B: And I'm JP. The song we are listening to is very popular among stock investors in China at the moment. With its humorous words and music, it vividly depicts both the sweetness and bitterness shareholders face as the stock market rises and falls.
A: Developing from scratch two decades ago, China's stock market has become not just a crucial component of the financial industry, but also an important part of many people's everyday lives.
B: So in today's review of China's reform and opening up, we'll take a look at the development of the stock market.
A: More and more Chinese people have become willing to invest in the stock market, bearing witness to the rapid development of a rising industry in China.
B: Yes, the investors include not just the young and middle-aged, but also a huge number of retired residents. The securities bourses are often filled with grey-haired people. They gather there to track stock prices and share their experiences in stock trading.

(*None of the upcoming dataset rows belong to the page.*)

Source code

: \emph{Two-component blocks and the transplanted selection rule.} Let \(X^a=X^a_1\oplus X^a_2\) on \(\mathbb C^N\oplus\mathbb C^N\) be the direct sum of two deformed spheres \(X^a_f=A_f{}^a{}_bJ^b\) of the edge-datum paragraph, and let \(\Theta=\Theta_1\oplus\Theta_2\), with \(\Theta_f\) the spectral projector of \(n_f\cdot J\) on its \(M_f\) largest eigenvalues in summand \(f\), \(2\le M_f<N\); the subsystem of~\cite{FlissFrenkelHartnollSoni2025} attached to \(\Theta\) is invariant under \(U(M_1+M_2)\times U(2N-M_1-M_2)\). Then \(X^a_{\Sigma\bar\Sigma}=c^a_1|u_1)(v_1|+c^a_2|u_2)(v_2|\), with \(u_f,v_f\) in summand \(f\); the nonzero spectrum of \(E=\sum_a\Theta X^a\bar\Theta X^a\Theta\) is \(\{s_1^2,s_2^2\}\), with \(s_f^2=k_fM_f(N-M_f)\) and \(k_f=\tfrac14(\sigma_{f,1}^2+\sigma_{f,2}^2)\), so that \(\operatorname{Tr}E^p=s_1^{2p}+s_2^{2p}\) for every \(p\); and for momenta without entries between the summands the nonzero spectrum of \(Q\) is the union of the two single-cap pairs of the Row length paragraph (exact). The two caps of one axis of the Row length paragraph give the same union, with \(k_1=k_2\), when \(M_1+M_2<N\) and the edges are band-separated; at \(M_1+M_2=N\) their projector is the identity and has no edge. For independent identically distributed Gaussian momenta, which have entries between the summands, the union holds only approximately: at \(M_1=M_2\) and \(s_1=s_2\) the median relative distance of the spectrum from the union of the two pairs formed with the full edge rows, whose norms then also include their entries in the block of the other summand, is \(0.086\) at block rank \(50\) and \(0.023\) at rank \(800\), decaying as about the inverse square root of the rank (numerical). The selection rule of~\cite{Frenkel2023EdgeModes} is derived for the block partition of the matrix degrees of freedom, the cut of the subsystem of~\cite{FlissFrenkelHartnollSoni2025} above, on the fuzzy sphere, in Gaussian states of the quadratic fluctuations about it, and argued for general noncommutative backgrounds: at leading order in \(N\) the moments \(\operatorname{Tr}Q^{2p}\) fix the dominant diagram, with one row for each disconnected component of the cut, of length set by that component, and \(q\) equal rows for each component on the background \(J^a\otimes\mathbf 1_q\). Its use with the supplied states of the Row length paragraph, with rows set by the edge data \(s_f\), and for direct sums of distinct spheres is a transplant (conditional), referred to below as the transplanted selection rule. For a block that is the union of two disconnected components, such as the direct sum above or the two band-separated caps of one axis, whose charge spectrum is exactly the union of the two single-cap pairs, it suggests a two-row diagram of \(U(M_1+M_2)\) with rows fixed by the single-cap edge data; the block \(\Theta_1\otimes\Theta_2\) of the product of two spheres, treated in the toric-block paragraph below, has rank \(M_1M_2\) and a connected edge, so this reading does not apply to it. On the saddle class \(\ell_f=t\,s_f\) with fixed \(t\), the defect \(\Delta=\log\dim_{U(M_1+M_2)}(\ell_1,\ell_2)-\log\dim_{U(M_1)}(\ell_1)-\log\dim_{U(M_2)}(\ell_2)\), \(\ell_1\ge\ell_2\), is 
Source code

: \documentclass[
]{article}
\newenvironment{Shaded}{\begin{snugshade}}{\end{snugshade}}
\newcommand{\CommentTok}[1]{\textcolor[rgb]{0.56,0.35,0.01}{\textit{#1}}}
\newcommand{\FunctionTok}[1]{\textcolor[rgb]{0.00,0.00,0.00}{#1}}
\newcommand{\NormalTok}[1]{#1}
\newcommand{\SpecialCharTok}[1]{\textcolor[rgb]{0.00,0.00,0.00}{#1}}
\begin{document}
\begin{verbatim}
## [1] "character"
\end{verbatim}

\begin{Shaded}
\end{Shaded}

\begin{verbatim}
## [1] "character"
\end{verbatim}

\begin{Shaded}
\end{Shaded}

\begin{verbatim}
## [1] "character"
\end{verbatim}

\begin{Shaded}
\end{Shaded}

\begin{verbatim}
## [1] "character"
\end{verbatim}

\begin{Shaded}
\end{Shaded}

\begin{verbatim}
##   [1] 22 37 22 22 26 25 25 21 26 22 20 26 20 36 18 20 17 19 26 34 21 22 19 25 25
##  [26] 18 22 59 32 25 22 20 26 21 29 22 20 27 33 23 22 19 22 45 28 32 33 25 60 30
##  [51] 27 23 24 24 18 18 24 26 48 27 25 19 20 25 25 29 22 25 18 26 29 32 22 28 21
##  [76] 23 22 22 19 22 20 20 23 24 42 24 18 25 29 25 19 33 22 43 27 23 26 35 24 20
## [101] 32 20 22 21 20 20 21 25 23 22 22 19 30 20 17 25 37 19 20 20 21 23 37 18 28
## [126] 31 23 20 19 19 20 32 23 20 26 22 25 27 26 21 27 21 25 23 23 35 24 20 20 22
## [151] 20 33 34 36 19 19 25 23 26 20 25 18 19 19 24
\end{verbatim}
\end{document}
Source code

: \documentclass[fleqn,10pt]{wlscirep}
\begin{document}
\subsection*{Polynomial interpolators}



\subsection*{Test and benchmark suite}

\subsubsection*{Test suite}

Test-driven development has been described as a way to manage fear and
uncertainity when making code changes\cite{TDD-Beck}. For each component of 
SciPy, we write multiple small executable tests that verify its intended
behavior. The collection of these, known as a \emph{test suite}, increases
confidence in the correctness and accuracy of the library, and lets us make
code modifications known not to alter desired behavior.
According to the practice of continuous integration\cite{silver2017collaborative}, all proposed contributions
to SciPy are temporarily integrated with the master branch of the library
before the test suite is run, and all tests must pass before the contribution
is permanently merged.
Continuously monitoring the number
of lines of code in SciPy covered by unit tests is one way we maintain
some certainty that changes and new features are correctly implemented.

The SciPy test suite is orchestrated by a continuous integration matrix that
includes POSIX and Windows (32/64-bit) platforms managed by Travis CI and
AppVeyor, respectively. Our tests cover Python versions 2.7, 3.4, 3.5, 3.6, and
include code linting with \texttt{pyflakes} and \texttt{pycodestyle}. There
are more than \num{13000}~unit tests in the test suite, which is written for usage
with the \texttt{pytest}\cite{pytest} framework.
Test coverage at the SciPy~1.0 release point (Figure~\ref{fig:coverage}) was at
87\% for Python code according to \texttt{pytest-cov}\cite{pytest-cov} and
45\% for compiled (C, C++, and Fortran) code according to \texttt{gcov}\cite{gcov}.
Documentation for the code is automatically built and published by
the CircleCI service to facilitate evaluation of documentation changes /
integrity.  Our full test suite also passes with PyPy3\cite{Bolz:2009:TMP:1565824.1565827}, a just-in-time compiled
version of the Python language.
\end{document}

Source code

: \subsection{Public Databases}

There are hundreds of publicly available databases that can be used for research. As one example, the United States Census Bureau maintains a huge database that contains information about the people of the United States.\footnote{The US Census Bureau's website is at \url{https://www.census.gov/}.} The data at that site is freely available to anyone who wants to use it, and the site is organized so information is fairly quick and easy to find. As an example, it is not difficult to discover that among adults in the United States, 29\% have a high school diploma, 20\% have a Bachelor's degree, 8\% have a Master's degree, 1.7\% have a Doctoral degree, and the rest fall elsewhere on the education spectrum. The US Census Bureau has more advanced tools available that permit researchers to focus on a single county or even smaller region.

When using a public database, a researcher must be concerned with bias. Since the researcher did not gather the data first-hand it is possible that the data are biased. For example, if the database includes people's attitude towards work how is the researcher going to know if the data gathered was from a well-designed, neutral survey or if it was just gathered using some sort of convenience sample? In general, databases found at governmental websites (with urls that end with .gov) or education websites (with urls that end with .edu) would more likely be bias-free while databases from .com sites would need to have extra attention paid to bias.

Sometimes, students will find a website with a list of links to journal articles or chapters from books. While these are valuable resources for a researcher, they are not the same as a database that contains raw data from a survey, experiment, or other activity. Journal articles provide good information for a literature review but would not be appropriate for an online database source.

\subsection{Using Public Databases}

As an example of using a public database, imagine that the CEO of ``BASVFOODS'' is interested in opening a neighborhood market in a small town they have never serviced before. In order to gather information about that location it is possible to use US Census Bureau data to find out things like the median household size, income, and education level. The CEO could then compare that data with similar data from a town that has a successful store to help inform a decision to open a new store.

B: Today the total number of stock accounts in China has exceeded 100 million. But three decades ago, few people in the country knew anything about stocks.
A: In 1984, the 'Shanghai Feile Acoustics Corporation' became the first company in China to issue its own shares to the public, but no bourse existed at that time. So it was difficult for shareholders to trade their stocks until September 1986, when the first stock trading counter was established in Shanghai.
B: There were only two stocks trading at the counter in the 1980s. Computers weren't available so the whole transaction procedure was carried out by hand or by phone.
A: Despite the inconvenience and tiny number of shares, the counter marked the birth of the stock market in China.
B: In November 1986, when John Phelan, the former Chairman of the New York Stock Exchange, paid a visit to China and met with Deng Xiaoping, he received a special gift from the Chinese leader, a stock certificate issued by the Shanghai Feile Acoustics Company.
A: Small as it was, the gift sent the world a signal of China's determination to develop its capital market. Today that symbolic certificate is preserved in the New York Stock Exchange.
B: Before the stock market came into being, people in China had few options for making investments. Private savings went mainly into bank deposits and national treasury bonds.
A: But the situation began to change in 1990, when the first stock exchange was established in Shanghai, and then another one in Shenzhen.
B: Since then China's stock market has grown vigorously, opening a new channel for the common people to make investments.
A: China's stock market has gone through big changes over the past 20 years, from only two shares in the 1980s to more than 1,800 today, and from 100 thousand accounts in 1991 to 100 million this year.
B: The market saw a bullish run since late 2005. By October 2007, the index had soared to 6,000 points.
A: The bull market fired more people's frenzy for stocks. People were pouring their money into the lucrative market instead of saving it in banks.
B: Last year alone, the A share market registered 34 million new accounts, a ten fold increase over the previous year.
A: However, the stock market is not always a bullish one, as every investor hopes it to be. Since the end of last year, the market has seen a downturn.
A: Almost every stockholder has experienced the ups and downs of the stock market. It's said that one can not become a true stock investor without going through both the bull and bear markets.
B: Yes, the stock market is an environment that can make you laugh or cry. So people must be very cautious and rational when investing in the stock market and have a balanced view towards potential gains and losses.
A: That's right. Anyway, people get involved with the stock market to ensure a more prosperous life, not for aggravation. Health and happiness are more important than material gains.
B: And with that we wind up today's review of China's stock market.
A: And that also brings us to the end of our series of retrospective reports on China's reform and opening up over the past 30 years.